We are using distributed to run a process on HTCondor. Our cluster is somewhat unreliable, and hence our jobs will occasionally die for reasons we can't determine. We therefore have created a set-up that will resubmit jobs which fail. However sometimes we get the following error in our process:

Traceback (most recent call last):
  File "/nfs/dust/cms/user/stafford/coffea/ttX_Xtott/pepper/pepper/htcondor.py", line 265, in _dask_map
    result = task.result(timeout=1)
  File "/nfs/dust/cms/user/stafford/coffea/ttX_Xtott/pepper/ttX_Xtott_penv/lib/python3.9/site-packages/distributed/client.py", line 322, in result
    return self.client.sync(self._result, callback_timeout=timeout)
  File "/nfs/dust/cms/user/stafford/coffea/ttX_Xtott/pepper/ttX_Xtott_penv/lib/python3.9/site-packages/distributed/utils.py", line 436, in sync
    return result
UnboundLocalError: local variable 'result' referenced before assignment

This gets repeated many times, and stops the overall manager process. I think the root cause may be an issue with our cluster (since it is only intermittent), but could you please look into this UnboundLocalError, which I think is spurious?

Example:

Unfortunately due to the intermittent nature of the issue I haven't managed to create a minimal reproducible example. This is the event loop which we use to gather the results.

        tasks = client.map(function, *iterables, pure=False, key=key)
        tasks_to_itemidx = dict(zip(tasks, range(len(tasks))))
        tasks = dask.distributed.as_completed(tasks)
        task_failures = {}
        for task in tasks:
            try:
                # This call should return immediately but sometimes Dask gets
                # stuck here. Unknown why.

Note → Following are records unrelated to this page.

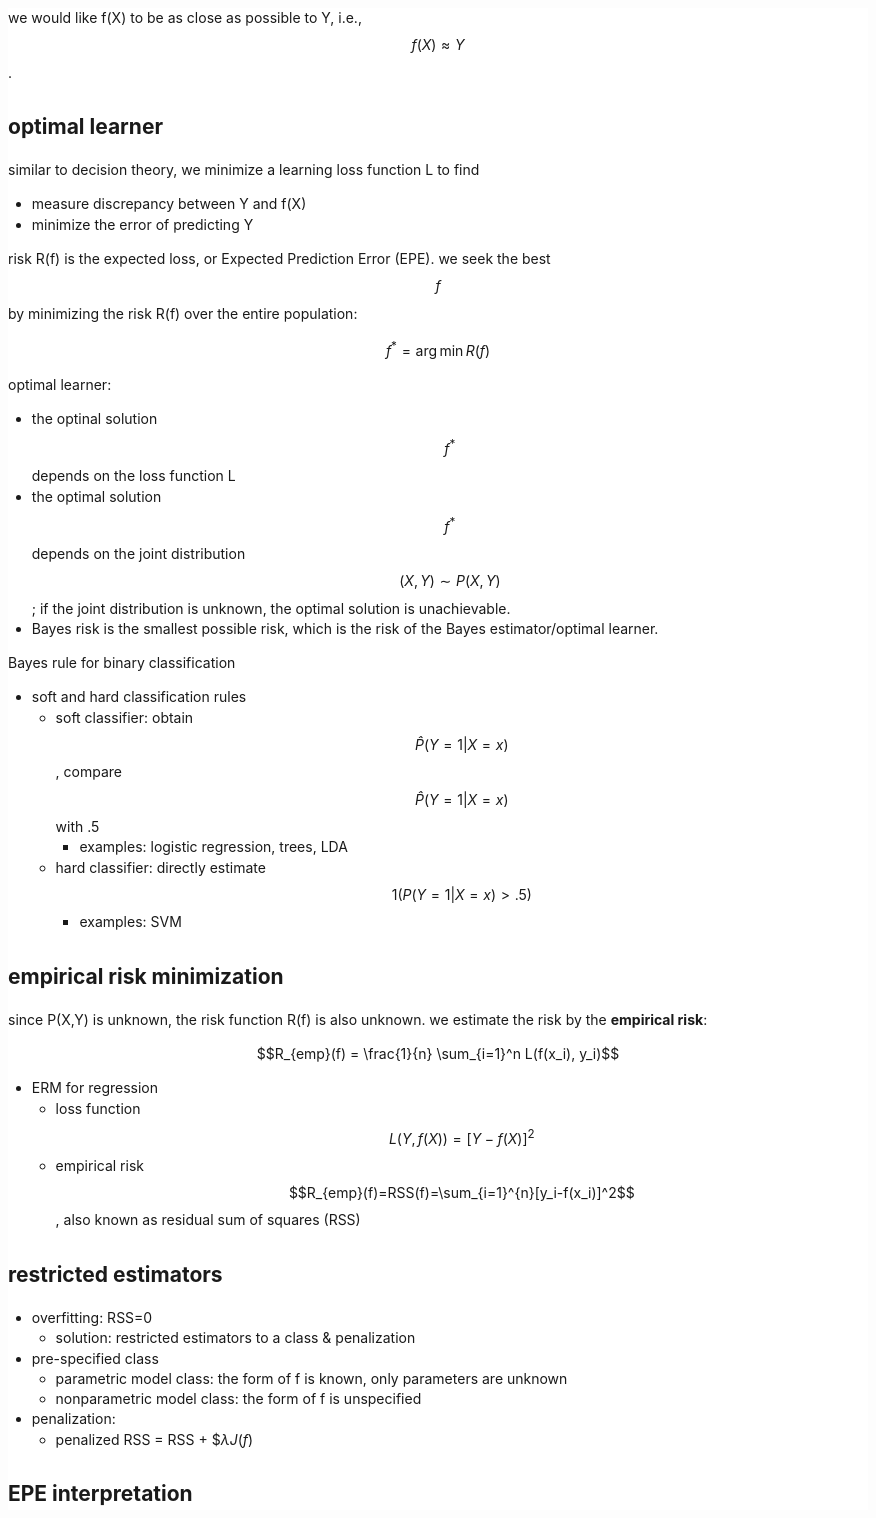 we would like f(X) to be as close as possible to Y, i.e., $$f(X) \approx Y$$.

## optimal learner

similar to decision theory, we minimize a learning loss function L to find 

- measure discrepancy between Y and f(X)
- minimize the error of predicting Y

risk R(f) is the expected loss, or Expected Prediction Error (EPE). we seek the best $$f$$ by minimizing the risk R(f) over the entire population:

$$f^{*}=\arg \min R(f)$$

optimal learner: 

- the optinal solution $$f^{*}$$ depends on the loss function L
- the optimal solution $$f^{*}$$ depends on the joint distribution $$(X, Y) \sim P(X, Y)$$; if the joint distribution is unknown, the optimal solution is unachievable.
- Bayes risk is the smallest possible risk, which is the risk of the Bayes estimator/optimal learner.

Bayes rule for binary classification

- soft and hard classification rules
  - soft classifier: obtain $$\hat{P}(Y=1|X=x)$$, compare $$\hat{P}(Y=1|X=x)$$ with .5
    - examples: logistic regression, trees, LDA
  - hard classifier: directly estimate $$1(P(Y=1|X=x)>.5)$$
    - examples: SVM

## empirical risk minimization

since P(X,Y) is unknown, the risk function R(f) is also unknown. we estimate the risk by the **empirical risk**:

$$R_{emp}(f) = \frac{1}{n} \sum_{i=1}^n L(f(x_i), y_i)$$

- ERM for regression
  - loss function $$L(Y,f(X))=[Y-f(X)]^2$$
  - empirical risk $$R_{emp}(f)=RSS(f)=\sum_{i=1}^{n}[y_i-f(x_i)]^2$$, also known as residual sum of squares (RSS)

## restricted estimators

- overfitting: RSS=0
  - solution: restricted estimators to a class & penalization
- pre-specified class
  - parametric model class: the form of f is known, only parameters are unknown
  - nonparametric model class: the form of f is unspecified
- penalization: 
  - penalized RSS = RSS + $$\lambda J(f)$

## EPE interpretation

Specify timeout to circumvent.
                result = task.result(timeout=1)
            except asyncio.exceptions.TimeoutError:
                # Retry but silence the error
                tasks.add(self._dask_resubmit_failed_task(
                    function, task, tasks_to_itemidx, iterables, key))
            except Exception as e:
                logger.exception(e)
                failures = task_failures.get(task, 0)
                if self.retries is not None and failures >= self.retries:
                    raise
                logger.info(
                    f"Task failed {failures} times and will be retried")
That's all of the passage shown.